A Primeira Seção do Superior Tribunal de Justiça (STJ) decidiu que é possível a retificação de edital de concurso público para a inclusão de prova de títulos, mesmo depois da realização das provas objetivas, a fim de adequá-lo à lei que regulamenta o cargo em disputa.
De acordo com o mandado de segurança impetrado no STJ, um candidato inscrito no Concurso Público Nacional Unificado (CNU) afirmou ter optado por disputar uma vaga de analista técnico de políticas sociais porque, conforme o edital na época das inscrições, havia apenas a previsão de provas, sem menção a prova de títulos.
Cerca de três meses após a realização das provas objetivas, o edital foi alterado para incluir a fase de prova de títulos, em caráter classificatório.
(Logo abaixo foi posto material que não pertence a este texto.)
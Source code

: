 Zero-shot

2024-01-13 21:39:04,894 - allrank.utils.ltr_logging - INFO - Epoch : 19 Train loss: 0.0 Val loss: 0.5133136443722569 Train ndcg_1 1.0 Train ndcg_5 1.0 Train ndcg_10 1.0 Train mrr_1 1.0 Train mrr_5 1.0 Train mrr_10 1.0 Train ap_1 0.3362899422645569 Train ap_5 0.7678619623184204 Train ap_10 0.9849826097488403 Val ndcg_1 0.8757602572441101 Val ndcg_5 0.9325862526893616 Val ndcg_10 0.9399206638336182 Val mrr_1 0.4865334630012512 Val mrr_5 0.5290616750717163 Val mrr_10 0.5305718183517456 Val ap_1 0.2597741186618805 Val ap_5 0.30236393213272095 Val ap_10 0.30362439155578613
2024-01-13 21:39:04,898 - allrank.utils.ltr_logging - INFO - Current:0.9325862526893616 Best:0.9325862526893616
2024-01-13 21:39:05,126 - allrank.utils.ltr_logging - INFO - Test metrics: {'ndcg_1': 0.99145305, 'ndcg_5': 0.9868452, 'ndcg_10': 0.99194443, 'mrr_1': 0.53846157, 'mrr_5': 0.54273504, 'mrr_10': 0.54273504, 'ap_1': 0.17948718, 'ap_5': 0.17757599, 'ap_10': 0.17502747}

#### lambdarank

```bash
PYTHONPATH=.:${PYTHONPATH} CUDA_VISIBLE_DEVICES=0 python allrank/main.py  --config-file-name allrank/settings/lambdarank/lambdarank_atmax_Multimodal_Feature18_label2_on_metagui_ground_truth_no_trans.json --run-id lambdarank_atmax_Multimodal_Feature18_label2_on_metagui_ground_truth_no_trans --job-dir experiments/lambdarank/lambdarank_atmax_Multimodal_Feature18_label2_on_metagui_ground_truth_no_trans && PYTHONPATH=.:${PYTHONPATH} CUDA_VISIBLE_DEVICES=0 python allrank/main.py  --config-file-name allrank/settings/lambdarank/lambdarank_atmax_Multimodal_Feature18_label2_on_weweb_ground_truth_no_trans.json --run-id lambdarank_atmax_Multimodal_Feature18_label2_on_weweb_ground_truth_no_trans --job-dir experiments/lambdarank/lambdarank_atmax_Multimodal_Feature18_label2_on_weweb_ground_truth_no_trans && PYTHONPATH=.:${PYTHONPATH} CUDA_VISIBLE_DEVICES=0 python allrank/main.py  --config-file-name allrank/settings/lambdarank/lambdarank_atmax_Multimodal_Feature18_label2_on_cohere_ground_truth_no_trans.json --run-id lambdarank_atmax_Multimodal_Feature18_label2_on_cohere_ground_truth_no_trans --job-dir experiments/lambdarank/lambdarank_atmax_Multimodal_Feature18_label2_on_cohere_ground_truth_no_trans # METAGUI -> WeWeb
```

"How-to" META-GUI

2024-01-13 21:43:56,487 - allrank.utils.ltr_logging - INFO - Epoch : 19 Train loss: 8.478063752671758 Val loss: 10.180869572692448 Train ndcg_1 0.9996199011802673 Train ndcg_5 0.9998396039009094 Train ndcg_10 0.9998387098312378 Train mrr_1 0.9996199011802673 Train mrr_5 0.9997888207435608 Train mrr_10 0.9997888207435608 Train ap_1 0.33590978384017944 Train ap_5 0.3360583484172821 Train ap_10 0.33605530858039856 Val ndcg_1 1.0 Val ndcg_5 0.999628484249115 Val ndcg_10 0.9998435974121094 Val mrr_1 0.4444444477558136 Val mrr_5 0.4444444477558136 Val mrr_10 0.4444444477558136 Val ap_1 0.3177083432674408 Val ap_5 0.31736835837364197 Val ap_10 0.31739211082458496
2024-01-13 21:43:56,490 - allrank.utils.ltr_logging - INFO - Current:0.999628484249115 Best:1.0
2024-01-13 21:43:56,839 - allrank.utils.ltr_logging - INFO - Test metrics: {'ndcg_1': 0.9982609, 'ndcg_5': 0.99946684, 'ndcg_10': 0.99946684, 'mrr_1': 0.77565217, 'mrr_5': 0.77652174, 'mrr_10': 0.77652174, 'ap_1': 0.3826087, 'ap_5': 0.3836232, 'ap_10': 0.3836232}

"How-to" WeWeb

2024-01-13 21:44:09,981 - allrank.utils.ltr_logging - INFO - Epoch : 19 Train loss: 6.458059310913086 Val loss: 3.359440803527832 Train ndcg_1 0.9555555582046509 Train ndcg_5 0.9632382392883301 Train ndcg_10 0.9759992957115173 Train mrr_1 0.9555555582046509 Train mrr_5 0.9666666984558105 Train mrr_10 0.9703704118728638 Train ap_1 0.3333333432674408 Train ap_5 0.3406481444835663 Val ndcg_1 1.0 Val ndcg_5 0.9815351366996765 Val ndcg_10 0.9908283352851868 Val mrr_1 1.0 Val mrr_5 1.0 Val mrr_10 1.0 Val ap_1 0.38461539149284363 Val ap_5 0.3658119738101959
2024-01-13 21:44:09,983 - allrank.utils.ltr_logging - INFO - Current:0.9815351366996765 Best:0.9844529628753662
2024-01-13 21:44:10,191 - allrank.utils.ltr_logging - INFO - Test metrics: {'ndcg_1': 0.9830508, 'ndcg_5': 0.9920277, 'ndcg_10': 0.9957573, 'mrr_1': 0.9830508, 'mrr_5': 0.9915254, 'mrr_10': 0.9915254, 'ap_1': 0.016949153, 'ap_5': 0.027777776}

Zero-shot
Com a mudança, alterou-se o peso das demais provas, o que diminuiu a nota final do impetrante, deixando-o em classificação bem abaixo da anterior. O candidato alega que essa alteração violou os princípios da vinculação ao edital, da legalidade, da isonomia, da boa-fé e da segurança jurídica.
O relator, ministro Paulo Sérgio Domingues, verificou que a retificação do edital ocorreu para atender ao artigo 4º da Lei 12.094/2009, que regulamenta a carreira de analista técnico de políticas sociais. Conforme salientou, a alteração foi necessária porque a lei exige que o concurso público para essa carreira seja composto por provas e títulos.
O ministro ressaltou que, segundo informações prestadas pelo Ministério da Gestão e da Inovação em Serviços Públicos, a alteração do edital decorreu de um acordo judicial celebrado entre a União e a banca organizadora com o objetivo de garantir a legalidade do concurso, evitando prejuízos ao preenchimento das vagas e à recomposição do quadro de pessoal.
Paulo Sérgio Domingues também observou que, segundo o ministério, a ausência da fase de prova de títulos já vinha sendo questionada pelos candidatos e reconhecida pelo próprio órgão público.
O relator concluiu que a alteração do edital para adequação a uma exigência legal é permitida e, no caso analisado, não violou os princípios da legalidade e da isonomia, mesmo tendo ocorrido após a realização das provas objetivas.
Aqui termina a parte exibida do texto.